Among these classical yoga treatises, the Gheranda Samhita stands out by presenting a clearly articulated sevenfold path, explicitly named ghatastha or ghata yoga, in which the body is treated as a vessel to be purified, strengthened, and ultimately divinized. Its seven limbs—shatkarma, asana, mudra, pratyahara, pranayama, dhyana, and samadhi—are arranged as a progressive curriculum, beginning with physical cleansing and culminating in meditative absorption. The text is framed as a dialogue between the teacher Gheranda and the disciple Chanda, and its tone is predominantly instructional and pragmatic, with relatively little philosophical speculation. In this sense it functions as a methodical manual, emphasizing concrete techniques and their results rather than extended doctrinal argument.
By contrast, the Hatha Yoga Pradipika outlines a more compact, fourfold scheme centered on asana, pranayama, mudra/bandha, and samadhi, with shatkarmas treated more as ancillary supports than as a primary limb. Its practical focus leans toward pranayama and mudras as means for awakening kundalini and stabilizing the mind for raja-yoga and samadhi, rather than toward an elaborate program of bodily purification. While it does include doctrinal elements concerning guru, subtle channels, and the relation of hatha to raja-yoga, it remains largely a practice manual and does not develop a seven-stage ladder comparable to that of the Gheranda Samhita. The role of pratyahara, so prominent as a distinct limb in Gheranda’s system, is not given the same explicit, graded treatment.

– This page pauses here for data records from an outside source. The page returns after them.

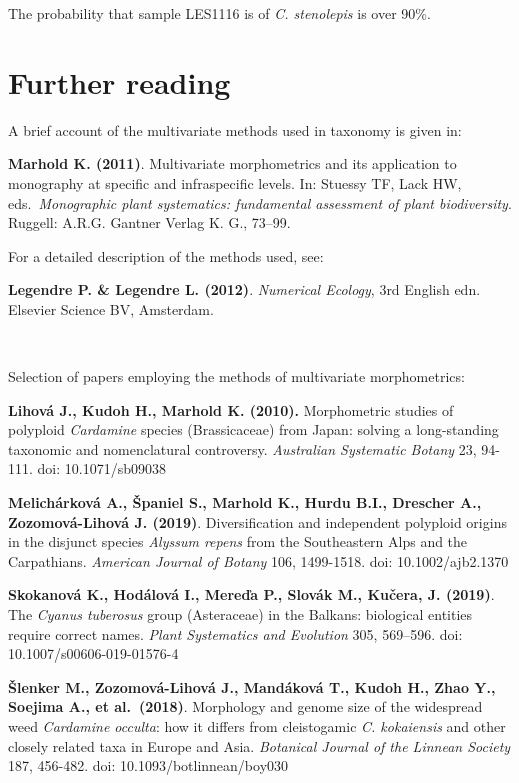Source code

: \documentclass[
]{article}
\begin{document}
The probability that sample LES1116 is of \emph{C. stenolepis} is over
90\%.

\newpage

\hypertarget{further-reading}{%
\section{Further reading}\label{further-reading}}

A brief account of the multivariate methods used in taxonomy is given
in:

\textbf{Marhold K. (2011)}. Multivariate morphometrics and its
application to monography at specific and infraspecific levels. In:
Stuessy TF, Lack HW, eds.~\emph{Monographic plant systematics:
fundamental assessment of plant biodiversity}. Ruggell: A.R.G. Gantner
Verlag K. G., 73--99.

For a detailed description of the methods used, see:

\textbf{Legendre P. \& Legendre L. (2012)}. \emph{Numerical Ecology},
3rd English edn. Elsevier Science BV, Amsterdam.

~

Selection of papers employing the methods of multivariate morphometrics:

\textbf{Lihová J., Kudoh H., Marhold K. (2010).} Morphometric studies of
polyploid \emph{Cardamine} species (Brassicaceae) from Japan: solving a
long-standing taxonomic and nomenclatural controversy. \emph{Australian
Systematic Botany} 23, 94-111. doi: 10.1071/sb09038

\textbf{Melichárková A., Španiel S., Marhold K., Hurdu B.I., Drescher
A., Zozomová-Lihová J. (2019)}. Diversification and independent
polyploid origins in the disjunct species \emph{Alyssum repens} from the
Southeastern Alps and the Carpathians. \emph{American Journal of Botany}
106, 1499-1518. doi: 10.1002/ajb2.1370

\textbf{Skokanová K., Hodálová I., Mereďa P., Slovák M., Kučera, J.
(2019)}. The \emph{Cyanus tuberosus} group (Asteraceae) in the Balkans:
biological entities require correct names. \emph{Plant Systematics and
Evolution} 305, 569--596. doi: 10.1007/s00606-019-01576-4

\textbf{Šlenker M., Zozomová-Lihová J., Mandáková T., Kudoh H., Zhao Y.,
Soejima A., et al.~(2018)}. Morphology and genome size of the widespread
weed \emph{Cardamine occulta}: how it differs from cleistogamic \emph{C.
kokaiensis} and other closely related taxa in Europe and Asia.
\emph{Botanical Journal of the Linnean Society} 187, 456-482. doi:
10.1093/botlinnean/boy030
\end{document}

The Shiva Samhita differs still further, offering a more eclectic synthesis of hatha, tantric, and nondual (Vedanta-like) perspectives, framed as Shiva’s instruction to Parvati. Rather than organizing practice into a rigid ladder, it interweaves teachings on asana, pranayama, mudra, bandha, subtle channels and centers, mantra, and meditation with extended reflections on cosmology, the nature of the individual soul, Atman and Brahman, and the play of maya. Physical techniques are certainly present, yet they are not catalogued in as systematic or body-centered a fashion as in the Gheranda Samhita; instead, they are embedded within a broader theological and philosophical vision. In this way, the three texts can be seen as emphasizing, respectively, a highly structured path of bodily purification, a concise hatha–raja synthesis, and a doctrinally rich Shaiva–tantric framework in which practice and philosophy are tightly interwoven.